Files you parse will leave your machine and be processed by a third-party service.

Why it was flagged

The skill's core workflow sends user-selected documents to an external UAT service. This is disclosed and purpose-aligned, but it is still a privacy-sensitive data flow.

Skill content
This skill uploads your documents to an external API service: `https://unidoc.uat.hivoice.cn` ... Documents are transmitted over the internet and processed on third-party servers
Recommendation

Use this only for non-sensitive test documents unless you have confirmed the provider's data handling, retention, and access controls.

#
ASI03: Identity and Privilege Abuse
Low
What this means

If these environment variables are set, the script may send an Authorization header to the configured UniDoc endpoint.

Why it was flagged

The script can use an optional API key and configurable base URL even though the registry metadata declares no environment variables or primary credential.

Skill content
BASE_URL = os.getenv("UNIDOC_BASE_URL", "https://unidoc.uat.hivoice.cn")
API_KEY = os.getenv("UNIDOC_API_KEY", "") ... headers['Authorization'] = f'Bearer {API_KEY}'
Recommendation

Check UNIDOC_BASE_URL and UNIDOC_API_KEY before use, and set credentials only for endpoints you trust.

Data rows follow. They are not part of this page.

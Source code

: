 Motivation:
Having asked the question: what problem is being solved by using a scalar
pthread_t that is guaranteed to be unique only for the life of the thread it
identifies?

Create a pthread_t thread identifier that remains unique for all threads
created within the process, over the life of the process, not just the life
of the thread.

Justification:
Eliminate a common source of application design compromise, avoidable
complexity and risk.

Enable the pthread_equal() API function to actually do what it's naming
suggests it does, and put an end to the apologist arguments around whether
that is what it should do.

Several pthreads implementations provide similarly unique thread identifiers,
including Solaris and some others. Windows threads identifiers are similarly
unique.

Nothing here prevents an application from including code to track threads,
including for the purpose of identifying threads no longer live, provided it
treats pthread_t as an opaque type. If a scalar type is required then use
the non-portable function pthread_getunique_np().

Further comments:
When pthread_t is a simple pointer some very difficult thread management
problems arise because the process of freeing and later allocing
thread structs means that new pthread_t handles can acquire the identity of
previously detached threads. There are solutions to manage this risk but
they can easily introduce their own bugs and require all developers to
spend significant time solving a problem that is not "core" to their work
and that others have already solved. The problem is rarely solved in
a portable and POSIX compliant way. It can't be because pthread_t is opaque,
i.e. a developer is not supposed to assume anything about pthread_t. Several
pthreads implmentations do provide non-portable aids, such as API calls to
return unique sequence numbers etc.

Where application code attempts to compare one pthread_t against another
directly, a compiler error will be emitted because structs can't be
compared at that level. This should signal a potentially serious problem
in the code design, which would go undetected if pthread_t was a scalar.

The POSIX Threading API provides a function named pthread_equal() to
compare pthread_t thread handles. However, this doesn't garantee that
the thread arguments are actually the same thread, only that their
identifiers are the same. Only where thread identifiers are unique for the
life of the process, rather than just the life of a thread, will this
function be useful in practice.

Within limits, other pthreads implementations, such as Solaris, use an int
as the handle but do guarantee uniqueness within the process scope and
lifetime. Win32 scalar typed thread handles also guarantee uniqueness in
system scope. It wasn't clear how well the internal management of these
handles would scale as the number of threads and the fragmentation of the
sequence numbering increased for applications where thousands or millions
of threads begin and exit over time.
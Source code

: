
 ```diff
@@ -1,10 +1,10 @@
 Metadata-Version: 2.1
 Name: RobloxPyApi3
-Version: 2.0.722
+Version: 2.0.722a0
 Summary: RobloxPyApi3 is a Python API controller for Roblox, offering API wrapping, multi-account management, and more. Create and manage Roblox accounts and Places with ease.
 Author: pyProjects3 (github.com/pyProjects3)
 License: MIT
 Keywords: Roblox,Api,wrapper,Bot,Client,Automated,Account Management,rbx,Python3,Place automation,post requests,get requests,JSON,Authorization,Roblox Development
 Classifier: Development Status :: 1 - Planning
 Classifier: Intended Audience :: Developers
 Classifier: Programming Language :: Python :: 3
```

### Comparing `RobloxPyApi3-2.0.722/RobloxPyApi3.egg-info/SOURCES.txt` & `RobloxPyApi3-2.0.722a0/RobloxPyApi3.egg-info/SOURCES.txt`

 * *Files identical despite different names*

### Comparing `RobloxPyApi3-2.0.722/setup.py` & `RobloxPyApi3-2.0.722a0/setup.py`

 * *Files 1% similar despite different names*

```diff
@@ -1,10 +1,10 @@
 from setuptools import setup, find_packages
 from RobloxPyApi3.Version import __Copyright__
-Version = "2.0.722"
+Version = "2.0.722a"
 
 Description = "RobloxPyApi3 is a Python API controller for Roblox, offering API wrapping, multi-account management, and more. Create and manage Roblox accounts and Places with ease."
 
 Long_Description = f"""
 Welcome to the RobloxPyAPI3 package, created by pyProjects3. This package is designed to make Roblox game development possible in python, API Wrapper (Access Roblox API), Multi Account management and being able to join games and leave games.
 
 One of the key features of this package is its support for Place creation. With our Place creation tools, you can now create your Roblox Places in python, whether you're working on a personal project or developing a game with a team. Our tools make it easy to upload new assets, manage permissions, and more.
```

The skill metadata should declare these optional variables.

#
ASI04: Agentic Supply Chain Vulnerabilities
Low
What this means

Users may install whatever current version of the dependency their package index provides.

Why it was flagged

The README requires a manual, unpinned dependency install, while the supplied install spec is absent. This is common and purpose-aligned, but it leaves dependency version/provenance to the user's environment.

Skill content
pip install requests
Recommendation

Install dependencies from a trusted Python environment and consider pinning versions or using a reviewed requirements file.

#
ASI02: Tool Misuse and Exploitation
Low
What this means

Using force with the wrong output path could delete a directory on the local machine.

Why it was flagged

The output-path validation contains a force-overwrite branch that can recursively remove an existing directory. It is not the default path and appears user-directed, but it is a local destructive capability.

Skill content
if force:
    print(f"[WARN] Removing existing {path_type}: {safe_path}", file=sys.stderr)
    ... shutil.rmtree(safe_path)
...
f"  Use --force to overwrite"
Recommendation

Avoid force-overwrite behavior unless you have verified the output path. Prefer writing to a new file path.